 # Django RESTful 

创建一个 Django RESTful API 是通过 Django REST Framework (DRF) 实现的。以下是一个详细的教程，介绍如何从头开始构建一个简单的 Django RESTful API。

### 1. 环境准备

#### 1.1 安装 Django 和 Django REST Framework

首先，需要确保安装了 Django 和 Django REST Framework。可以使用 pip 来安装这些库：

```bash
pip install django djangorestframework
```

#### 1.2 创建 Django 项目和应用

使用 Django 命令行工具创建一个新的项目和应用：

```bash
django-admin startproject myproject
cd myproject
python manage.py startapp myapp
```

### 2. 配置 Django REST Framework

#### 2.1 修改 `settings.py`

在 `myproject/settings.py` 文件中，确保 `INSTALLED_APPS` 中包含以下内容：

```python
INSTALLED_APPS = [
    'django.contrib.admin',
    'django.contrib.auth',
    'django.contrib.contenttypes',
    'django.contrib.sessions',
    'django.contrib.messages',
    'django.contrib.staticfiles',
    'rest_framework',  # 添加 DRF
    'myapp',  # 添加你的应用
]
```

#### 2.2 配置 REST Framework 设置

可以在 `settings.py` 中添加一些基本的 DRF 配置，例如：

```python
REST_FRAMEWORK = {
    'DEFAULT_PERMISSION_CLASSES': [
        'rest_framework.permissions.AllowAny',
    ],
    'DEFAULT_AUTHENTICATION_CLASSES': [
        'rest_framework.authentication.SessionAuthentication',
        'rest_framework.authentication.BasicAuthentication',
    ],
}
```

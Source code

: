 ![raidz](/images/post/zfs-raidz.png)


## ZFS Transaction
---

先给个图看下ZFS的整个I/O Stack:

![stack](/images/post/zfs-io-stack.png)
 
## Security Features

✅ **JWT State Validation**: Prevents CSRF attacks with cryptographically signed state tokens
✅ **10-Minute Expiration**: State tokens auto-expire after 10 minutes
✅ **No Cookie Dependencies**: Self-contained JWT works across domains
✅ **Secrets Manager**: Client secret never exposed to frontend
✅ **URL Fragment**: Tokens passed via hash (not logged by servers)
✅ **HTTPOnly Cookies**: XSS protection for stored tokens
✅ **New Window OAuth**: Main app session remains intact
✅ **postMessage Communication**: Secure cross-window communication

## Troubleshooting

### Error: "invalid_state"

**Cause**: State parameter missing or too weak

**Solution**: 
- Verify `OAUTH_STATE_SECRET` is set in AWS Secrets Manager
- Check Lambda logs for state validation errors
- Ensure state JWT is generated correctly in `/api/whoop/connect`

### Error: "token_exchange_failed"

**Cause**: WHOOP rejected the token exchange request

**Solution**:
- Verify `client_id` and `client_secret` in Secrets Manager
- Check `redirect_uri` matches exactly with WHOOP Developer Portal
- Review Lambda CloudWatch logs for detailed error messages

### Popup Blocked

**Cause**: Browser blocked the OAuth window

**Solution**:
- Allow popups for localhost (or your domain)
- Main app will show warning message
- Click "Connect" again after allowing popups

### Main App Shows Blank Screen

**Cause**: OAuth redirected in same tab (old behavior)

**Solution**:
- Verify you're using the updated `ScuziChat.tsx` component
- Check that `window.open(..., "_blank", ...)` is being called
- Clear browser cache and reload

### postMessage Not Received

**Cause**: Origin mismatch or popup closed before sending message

- **To do**: Give back the whole listing, word for word.

- **Solution below**:
 # Django RESTful 

创建一个 Django RESTful API 是通过 Django REST Framework (DRF) 实现的。以下是一个详细的教程，介绍如何从头开始构建一个简单的 Django RESTful API。

### 1. 环境准备

#### 1.1 安装 Django 和 Django REST Framework

首先，需要确保安装了 Django 和 Django REST Framework。可以使用 pip 来安装这些库：

```bash
pip install django djangorestframework
```

#### 1.2 创建 Django 项目和应用

使用 Django 命令行工具创建一个新的项目和应用：

```bash
django-admin startproject myproject
cd myproject
python manage.py startapp myapp
```

### 2. 配置 Django REST Framework

#### 2.1 修改 `settings.py`

在 `myproject/settings.py` 文件中，确保 `INSTALLED_APPS` 中包含以下内容：

```python
INSTALLED_APPS = [
    'django.contrib.admin',
    'django.contrib.auth',
    'django.contrib.contenttypes',
    'django.contrib.sessions',
    'django.contrib.messages',
    'django.contrib.staticfiles',
    'rest_framework',  # 添加 DRF
    'myapp',  # 添加你的应用
]
```

#### 2.2 配置 REST Framework 设置

可以在 `settings.py` 中添加一些基本的 DRF 配置，例如：

```python
REST_FRAMEWORK = {
    'DEFAULT_PERMISSION_CLASSES': [
        'rest_framework.permissions.AllowAny',
    ],
    'DEFAULT_AUTHENTICATION_CLASSES': [
        'rest_framework.authentication.SessionAuthentication',
        'rest_framework.authentication.BasicAuthentication',
    ],
}
```

Source code

: ![raidz](/images/post/zfs-raidz.png)


## ZFS Transaction
---

先给个图看下ZFS的整个I/O Stack:

![stack](/images/post/zfs-io-stack.png)
 
## Security Features

✅ **JWT State Validation**: Prevents CSRF attacks with cryptographically signed state tokens
✅ **10-Minute Expiration**: State tokens auto-expire after 10 minutes
✅ **No Cookie Dependencies**: Self-contained JWT works across domains
✅ **Secrets Manager**: Client secret never exposed to frontend
✅ **URL Fragment**: Tokens passed via hash (not logged by servers)
✅ **HTTPOnly Cookies**: XSS protection for stored tokens
✅ **New Window OAuth**: Main app session remains intact
✅ **postMessage Communication**: Secure cross-window communication

## Troubleshooting

### Error: "invalid_state"

**Cause**: State parameter missing or too weak

**Solution**: 
- Verify `OAUTH_STATE_SECRET` is set in AWS Secrets Manager
- Check Lambda logs for state validation errors
- Ensure state JWT is generated correctly in `/api/whoop/connect`

### Error: "token_exchange_failed"

**Cause**: WHOOP rejected the token exchange request

**Solution**:
- Verify `client_id` and `client_secret` in Secrets Manager
- Check `redirect_uri` matches exactly with WHOOP Developer Portal
- Review Lambda CloudWatch logs for detailed error messages

### Popup Blocked

**Cause**: Browser blocked the OAuth window

**Solution**:
- Allow popups for localhost (or your domain)
- Main app will show warning message
- Click "Connect" again after allowing popups

### Main App Shows Blank Screen

**Cause**: OAuth redirected in same tab (old behavior)

**Solution**:
- Verify you're using the updated `ScuziChat.tsx` component
- Check that `window.open(..., "_blank", ...)` is being called
- Clear browser cache and reload

### postMessage Not Received

**Cause**: Origin mismatch or popup closed before sending message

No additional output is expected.